We compare and contrast ourselves with others around lots of things. We often do this to gauge how we are doing based on what we see others doing. In fact, when I have heard individuals piously say they never compare themselves to others, I surmise it is because they think they are already superior or winning against the party to whom they are supposedly not comparing.
The irony is that when we compare ourselves to anyone or anything – it is NEVER a win. Yet, for some reason, we want to quantify, position, and posture; for example: he makes X amount of money. She has X title and X span of control at X corporation. THEN we try to fit into this story line and often rationalize how they got there, and we didn’t OR why we are where we are – as if what we have done (or are doing) is not good enough.
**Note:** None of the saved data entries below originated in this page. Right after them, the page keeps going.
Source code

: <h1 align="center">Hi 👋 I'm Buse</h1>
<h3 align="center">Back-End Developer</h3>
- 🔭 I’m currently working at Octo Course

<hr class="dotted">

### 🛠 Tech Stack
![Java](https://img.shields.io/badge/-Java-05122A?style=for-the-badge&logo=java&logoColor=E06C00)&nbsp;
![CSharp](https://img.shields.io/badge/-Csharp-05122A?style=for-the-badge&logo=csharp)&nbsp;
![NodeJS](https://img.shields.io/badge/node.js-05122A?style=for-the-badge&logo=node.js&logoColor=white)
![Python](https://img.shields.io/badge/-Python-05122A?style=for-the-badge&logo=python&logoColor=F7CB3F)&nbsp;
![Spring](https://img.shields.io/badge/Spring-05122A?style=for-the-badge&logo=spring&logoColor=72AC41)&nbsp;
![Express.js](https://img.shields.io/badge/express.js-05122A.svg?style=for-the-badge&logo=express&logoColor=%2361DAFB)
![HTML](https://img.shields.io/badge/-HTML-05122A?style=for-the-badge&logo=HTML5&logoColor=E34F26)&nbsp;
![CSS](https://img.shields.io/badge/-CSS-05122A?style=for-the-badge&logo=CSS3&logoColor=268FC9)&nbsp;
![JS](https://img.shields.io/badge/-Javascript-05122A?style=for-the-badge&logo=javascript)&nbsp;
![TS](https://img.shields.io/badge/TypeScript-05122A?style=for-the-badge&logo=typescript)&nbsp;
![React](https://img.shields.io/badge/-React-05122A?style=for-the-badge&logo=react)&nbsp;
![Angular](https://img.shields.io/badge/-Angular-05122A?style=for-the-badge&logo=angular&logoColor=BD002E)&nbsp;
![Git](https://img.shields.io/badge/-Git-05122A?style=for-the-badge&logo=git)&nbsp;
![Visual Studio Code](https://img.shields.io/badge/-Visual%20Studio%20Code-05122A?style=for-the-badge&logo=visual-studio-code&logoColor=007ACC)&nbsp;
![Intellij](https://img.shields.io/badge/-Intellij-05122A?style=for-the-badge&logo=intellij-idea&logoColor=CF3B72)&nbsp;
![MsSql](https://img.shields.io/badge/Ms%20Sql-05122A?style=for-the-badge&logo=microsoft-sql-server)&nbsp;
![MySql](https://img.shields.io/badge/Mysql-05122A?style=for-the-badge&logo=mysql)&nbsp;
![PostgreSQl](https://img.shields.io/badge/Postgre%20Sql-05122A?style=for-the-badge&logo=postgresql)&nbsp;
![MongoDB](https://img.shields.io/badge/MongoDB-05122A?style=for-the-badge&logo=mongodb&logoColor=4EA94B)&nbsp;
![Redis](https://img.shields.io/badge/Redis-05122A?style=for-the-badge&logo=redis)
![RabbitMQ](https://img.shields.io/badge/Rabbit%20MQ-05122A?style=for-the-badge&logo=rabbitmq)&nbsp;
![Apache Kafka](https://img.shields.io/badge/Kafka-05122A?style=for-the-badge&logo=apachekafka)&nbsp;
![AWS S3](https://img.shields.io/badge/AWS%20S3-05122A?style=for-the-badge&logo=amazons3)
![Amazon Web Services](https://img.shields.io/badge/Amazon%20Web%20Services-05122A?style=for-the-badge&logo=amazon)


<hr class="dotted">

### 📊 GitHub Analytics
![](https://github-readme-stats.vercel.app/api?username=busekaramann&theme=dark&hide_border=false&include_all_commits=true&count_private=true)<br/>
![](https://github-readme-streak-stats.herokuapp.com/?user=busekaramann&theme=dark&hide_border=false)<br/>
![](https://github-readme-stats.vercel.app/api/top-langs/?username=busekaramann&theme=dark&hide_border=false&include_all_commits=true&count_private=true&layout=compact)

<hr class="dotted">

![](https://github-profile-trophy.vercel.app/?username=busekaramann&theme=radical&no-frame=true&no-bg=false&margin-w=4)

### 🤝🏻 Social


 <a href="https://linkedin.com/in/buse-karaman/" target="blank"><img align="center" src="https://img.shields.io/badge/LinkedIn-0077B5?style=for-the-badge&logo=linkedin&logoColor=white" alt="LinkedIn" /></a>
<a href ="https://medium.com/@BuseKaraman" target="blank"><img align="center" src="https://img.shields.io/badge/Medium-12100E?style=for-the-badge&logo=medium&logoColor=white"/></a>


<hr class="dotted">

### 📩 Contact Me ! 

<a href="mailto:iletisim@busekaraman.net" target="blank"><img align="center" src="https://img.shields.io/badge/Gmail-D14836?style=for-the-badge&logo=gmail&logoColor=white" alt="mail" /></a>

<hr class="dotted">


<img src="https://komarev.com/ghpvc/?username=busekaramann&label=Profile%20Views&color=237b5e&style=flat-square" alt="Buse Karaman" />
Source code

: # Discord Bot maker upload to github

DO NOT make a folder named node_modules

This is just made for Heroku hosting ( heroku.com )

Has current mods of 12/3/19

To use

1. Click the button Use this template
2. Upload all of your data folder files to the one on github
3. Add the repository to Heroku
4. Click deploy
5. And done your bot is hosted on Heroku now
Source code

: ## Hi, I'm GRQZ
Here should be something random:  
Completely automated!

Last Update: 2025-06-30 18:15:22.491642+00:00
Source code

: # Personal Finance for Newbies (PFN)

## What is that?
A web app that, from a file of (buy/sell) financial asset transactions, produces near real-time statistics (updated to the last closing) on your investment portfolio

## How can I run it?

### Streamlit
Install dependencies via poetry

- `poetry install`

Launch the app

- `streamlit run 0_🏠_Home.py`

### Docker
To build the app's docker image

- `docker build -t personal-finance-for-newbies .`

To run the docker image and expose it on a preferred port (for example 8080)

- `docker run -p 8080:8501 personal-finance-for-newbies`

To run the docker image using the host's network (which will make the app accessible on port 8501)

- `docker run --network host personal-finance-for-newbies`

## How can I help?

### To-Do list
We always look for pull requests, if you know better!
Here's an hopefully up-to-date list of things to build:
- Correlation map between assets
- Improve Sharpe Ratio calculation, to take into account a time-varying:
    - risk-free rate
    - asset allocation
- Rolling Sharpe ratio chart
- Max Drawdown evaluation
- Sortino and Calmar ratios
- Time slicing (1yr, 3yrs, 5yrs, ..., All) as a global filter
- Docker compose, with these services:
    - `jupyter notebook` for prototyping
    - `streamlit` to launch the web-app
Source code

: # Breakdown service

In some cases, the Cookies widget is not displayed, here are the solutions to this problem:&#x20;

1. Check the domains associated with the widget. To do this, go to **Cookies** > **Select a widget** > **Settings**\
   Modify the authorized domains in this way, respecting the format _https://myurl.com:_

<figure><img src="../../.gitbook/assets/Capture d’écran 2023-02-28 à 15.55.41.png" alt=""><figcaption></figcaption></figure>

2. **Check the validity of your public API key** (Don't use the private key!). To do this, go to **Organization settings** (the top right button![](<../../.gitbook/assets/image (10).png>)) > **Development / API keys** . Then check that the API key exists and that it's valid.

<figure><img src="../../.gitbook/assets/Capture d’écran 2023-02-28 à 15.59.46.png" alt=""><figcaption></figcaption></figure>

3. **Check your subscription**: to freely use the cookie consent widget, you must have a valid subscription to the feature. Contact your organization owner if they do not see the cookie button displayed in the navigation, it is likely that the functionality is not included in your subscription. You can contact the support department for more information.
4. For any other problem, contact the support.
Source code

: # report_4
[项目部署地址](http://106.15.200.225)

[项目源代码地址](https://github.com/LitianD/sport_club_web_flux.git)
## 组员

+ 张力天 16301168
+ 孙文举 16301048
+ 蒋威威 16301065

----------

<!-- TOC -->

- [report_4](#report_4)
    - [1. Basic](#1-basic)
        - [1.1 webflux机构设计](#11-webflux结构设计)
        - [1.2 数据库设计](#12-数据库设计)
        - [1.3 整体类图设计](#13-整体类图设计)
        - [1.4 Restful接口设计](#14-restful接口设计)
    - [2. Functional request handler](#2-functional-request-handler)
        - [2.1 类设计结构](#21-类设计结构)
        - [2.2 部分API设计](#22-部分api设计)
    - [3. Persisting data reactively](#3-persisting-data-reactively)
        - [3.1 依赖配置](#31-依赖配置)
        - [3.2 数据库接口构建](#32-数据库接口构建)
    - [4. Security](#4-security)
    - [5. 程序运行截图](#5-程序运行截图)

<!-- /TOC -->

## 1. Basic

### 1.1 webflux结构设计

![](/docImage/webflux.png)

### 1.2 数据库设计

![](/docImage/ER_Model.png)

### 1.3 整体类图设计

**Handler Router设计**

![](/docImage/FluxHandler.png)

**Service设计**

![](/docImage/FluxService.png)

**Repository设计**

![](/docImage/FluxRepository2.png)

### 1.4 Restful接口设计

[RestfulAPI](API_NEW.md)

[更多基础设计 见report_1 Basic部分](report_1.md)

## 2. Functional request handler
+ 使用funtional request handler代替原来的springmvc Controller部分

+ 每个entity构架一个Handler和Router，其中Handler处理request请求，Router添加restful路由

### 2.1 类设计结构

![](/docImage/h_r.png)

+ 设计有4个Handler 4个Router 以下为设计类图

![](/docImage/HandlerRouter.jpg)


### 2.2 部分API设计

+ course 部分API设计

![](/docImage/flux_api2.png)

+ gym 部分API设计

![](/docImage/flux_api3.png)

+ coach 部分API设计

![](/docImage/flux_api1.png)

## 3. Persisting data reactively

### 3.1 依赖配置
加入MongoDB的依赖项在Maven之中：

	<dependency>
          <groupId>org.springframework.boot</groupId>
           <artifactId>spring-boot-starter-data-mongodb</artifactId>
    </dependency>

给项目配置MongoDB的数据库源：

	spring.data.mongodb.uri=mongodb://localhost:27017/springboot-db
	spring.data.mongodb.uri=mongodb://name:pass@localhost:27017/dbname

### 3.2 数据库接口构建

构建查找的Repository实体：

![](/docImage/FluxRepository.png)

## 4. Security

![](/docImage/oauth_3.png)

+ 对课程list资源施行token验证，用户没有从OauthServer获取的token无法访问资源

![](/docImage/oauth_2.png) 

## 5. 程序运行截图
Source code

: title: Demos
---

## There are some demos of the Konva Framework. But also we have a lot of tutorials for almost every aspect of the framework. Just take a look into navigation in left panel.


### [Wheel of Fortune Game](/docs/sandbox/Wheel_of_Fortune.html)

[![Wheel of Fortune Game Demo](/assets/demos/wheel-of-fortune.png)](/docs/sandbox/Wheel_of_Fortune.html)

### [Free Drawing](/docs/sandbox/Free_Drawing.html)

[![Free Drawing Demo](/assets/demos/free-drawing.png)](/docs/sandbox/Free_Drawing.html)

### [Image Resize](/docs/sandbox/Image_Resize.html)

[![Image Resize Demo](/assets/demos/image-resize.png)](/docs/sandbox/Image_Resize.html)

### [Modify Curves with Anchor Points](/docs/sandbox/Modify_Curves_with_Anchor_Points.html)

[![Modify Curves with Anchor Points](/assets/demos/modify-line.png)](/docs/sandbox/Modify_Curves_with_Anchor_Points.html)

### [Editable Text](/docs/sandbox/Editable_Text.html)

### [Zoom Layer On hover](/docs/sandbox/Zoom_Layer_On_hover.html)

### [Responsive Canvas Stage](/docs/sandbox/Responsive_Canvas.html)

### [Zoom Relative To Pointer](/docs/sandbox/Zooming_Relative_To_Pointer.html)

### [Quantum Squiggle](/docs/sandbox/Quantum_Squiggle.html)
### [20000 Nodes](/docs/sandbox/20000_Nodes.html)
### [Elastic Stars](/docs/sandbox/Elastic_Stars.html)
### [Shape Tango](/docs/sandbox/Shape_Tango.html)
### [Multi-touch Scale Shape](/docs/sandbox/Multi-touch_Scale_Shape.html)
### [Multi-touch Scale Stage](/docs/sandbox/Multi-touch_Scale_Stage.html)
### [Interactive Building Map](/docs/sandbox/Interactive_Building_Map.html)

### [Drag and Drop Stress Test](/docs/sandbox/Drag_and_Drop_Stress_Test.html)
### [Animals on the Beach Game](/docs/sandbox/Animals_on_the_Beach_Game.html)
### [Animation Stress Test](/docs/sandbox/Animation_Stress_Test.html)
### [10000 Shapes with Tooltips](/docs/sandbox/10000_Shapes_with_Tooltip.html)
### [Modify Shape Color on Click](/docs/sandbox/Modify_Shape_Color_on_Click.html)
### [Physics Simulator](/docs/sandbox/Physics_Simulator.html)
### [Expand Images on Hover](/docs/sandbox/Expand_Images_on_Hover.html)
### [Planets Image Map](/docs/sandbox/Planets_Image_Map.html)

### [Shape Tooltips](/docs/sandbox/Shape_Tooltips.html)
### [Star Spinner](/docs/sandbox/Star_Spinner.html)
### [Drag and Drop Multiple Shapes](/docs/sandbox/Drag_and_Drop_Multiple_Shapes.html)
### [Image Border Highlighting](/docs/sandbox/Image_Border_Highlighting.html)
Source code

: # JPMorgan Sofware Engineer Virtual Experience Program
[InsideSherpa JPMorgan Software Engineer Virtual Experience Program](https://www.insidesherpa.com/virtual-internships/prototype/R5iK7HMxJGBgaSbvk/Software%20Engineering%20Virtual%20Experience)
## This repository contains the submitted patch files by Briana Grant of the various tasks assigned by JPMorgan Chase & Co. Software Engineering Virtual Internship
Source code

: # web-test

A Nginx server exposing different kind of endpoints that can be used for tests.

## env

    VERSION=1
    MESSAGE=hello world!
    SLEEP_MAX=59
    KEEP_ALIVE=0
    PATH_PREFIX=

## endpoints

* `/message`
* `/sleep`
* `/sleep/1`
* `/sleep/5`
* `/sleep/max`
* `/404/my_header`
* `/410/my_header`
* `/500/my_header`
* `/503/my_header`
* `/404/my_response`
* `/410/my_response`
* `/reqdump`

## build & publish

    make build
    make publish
Good enough, by whose measure? In life, we are always moving, improving, and learning. So, when Plaid for Women asked us to write on “Intentional Living’ – this was/is right up my alley. I believe who we are today is a direct result of the choices we have made previously. We are always inventing and re-inventing AND aligning our intentions with how we wish to contribute in the world. The very cool part about life is that NOTHING is stagnate or finite. Ever. We can choose and re-choose; direct and re-direct…AND we are always growing and improving. That is a constant. So, when we catch ourselves comparing ourselves to another, we need to stop and ask ourselves…how am I doing? Not in comparison to anyone but ourselves. What have I learned this year? What am I doing to continue to grow and learn? In other words, what am I doing to keep upping my own game so that I continue to be the best I can be…period…NOT compared to X, Y or Z.
This is what matters.
My parents have told me this all my life, and yet this is a lesson I continue to learn. We know rationally that comparing ourselves with someone else is an inaccurate and irrelevant measuring stick. Yet, sometimes we find ourselves looking over our shoulders and saying, “what if?” or “now what?” This does not serve us. Think about how illogical this is. For example, I am an introvert and I love being by myself and find tremendous joy in writing in solitude on Sunday afternoons. This is where I get my energy. So, when/if I compare myself to someone that loves to be around others as the way they get energized…it just doesn’t fit for me. See what I mean? This is true for every aspect of our lives…marriage versus single, children versus no children, corporate executive versus musician, material wealth versus content with what life has provided, etc. etc.!!
In life, we all come into this world with different gifts, purposes, and life’s journey. We have key lessons and intentions which we must learn and live – just us. Thus, this work is on us…how well we do this is really our only metric. The other wrappings are just trappings, creature comforts, and the metaphoric clothes we wear…they are not the end game.
So – sure, we all have the tendency to look to the right and to the left to gauge our progress. What I am suggesting is that we look within for the real direction. Set OUR intentions. Move confidently forward. Contribute in the way that is authentic to you. How we are doing with our own lives is the real business.